Здоровяк почесал багровую рожу. Кому ни попадись он сейчас на глаза, всякий без колебаний признал бы: вдребезги пьян, еле держится на ногах человек. Он качнулся вперед, потом — вбок и, устояв не без труда, затянул:
А и пить будим,И гулять будим…А и смерть придет —Помирать будим…Такое дело, товарищи солдаты, — война!
Он стоял, качаясь, и незаметно старался при этом выскользнуть своей могучей фигурой за грань холодной полосы прожекторного света.
— Пойдем, Вася, пойдем, — сказал Жмуркин, — бог с ними!
— Предъявите, граждане, документы!
А и пить будим,И гулять будим…— Держи одного, — сказал дозорный товарищу, — а я — другого. Видать птиц по полету!
— Эх, ты, садова голова, — вдруг перестав ломаться и сразу повертывая на полный серьез, прогудел великан, — жалко мне тебя, ей-ей! За чем пойдешь, то и найдешь…
— Без разговоров!
— Что за разговоры!
Великан привычным и точным, как секундный ход Часов, движением выхватил из кармана револьвер. Дозорные вскинули винтовки.
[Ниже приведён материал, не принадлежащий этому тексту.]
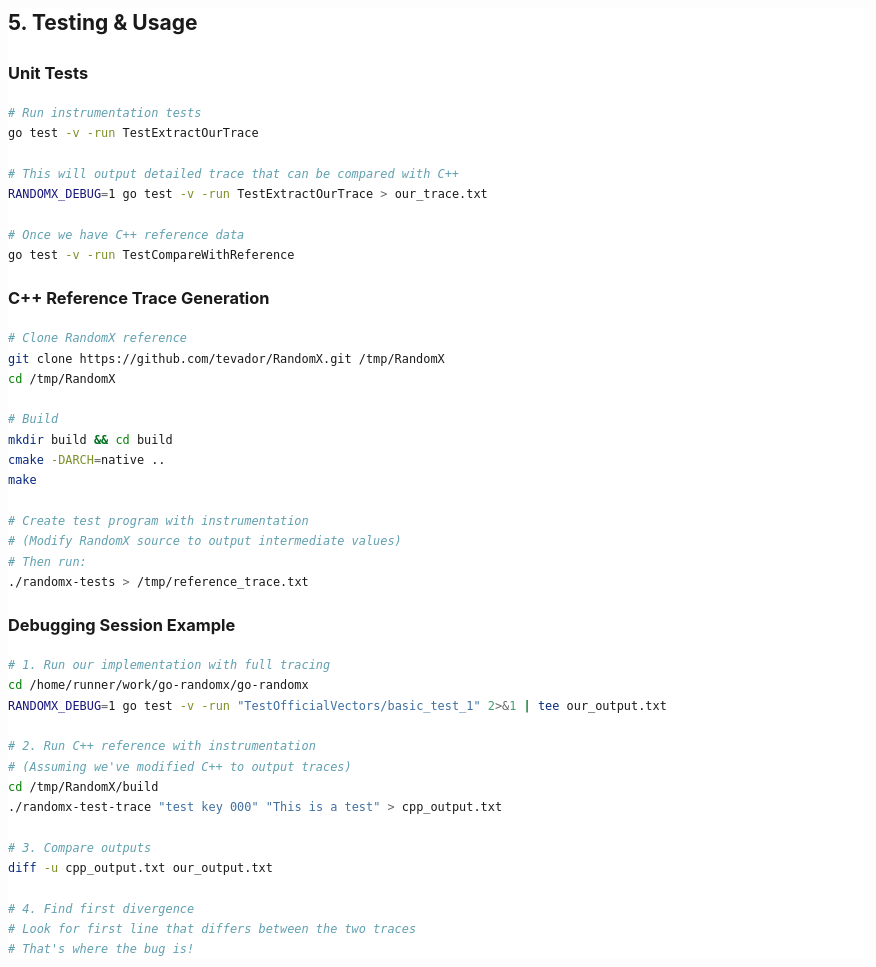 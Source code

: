 
## 5. Testing & Usage

### Unit Tests

```bash
# Run instrumentation tests
go test -v -run TestExtractOurTrace

# This will output detailed trace that can be compared with C++
RANDOMX_DEBUG=1 go test -v -run TestExtractOurTrace > our_trace.txt

# Once we have C++ reference data
go test -v -run TestCompareWithReference
```

### C++ Reference Trace Generation

```bash
# Clone RandomX reference
git clone https://github.com/tevador/RandomX.git /tmp/RandomX
cd /tmp/RandomX

# Build
mkdir build && cd build
cmake -DARCH=native ..
make

# Create test program with instrumentation
# (Modify RandomX source to output intermediate values)
# Then run:
./randomx-tests > /tmp/reference_trace.txt
```

### Debugging Session Example

```bash
# 1. Run our implementation with full tracing
cd /home/runner/work/go-randomx/go-randomx
RANDOMX_DEBUG=1 go test -v -run "TestOfficialVectors/basic_test_1" 2>&1 | tee our_output.txt

# 2. Run C++ reference with instrumentation
# (Assuming we've modified C++ to output traces)
cd /tmp/RandomX/build
./randomx-test-trace "test key 000" "This is a test" > cpp_output.txt

# 3. Compare outputs
diff -u cpp_output.txt our_output.txt

# 4. Find first divergence
# Look for first line that differs between the two traces
# That's where the bug is!
```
— Отстаньте-ка от нас лучше, ребята! — странно захлебываясь, быстро проговорил Жмуркин.
Два выстрела взорвали мертвую тишь Смоленского бульвара. Великан лежал лицом вниз, царапая асфальт растопыренными пальцами выброшенных в стороны рук. Один из дозорных стоял у стены, в том самом месте, где слабо колыхались под ветром клочья рваного плаката, и, странно скосившись, медленно сползал наземь. Другой мчался к Арбату, стреляя из винтовки по вертко убегавшему Жмуркину. Бегун уходил не стреляя, вероятно, экономил заряды. Но, когда наперерез его ходу, из-за угла выскочили еще двое патрульных и навалились на него кучей, он перестал экономить заряды и выпустил пулю за пулей — все. Один из солдат упал. Жмуркина связали.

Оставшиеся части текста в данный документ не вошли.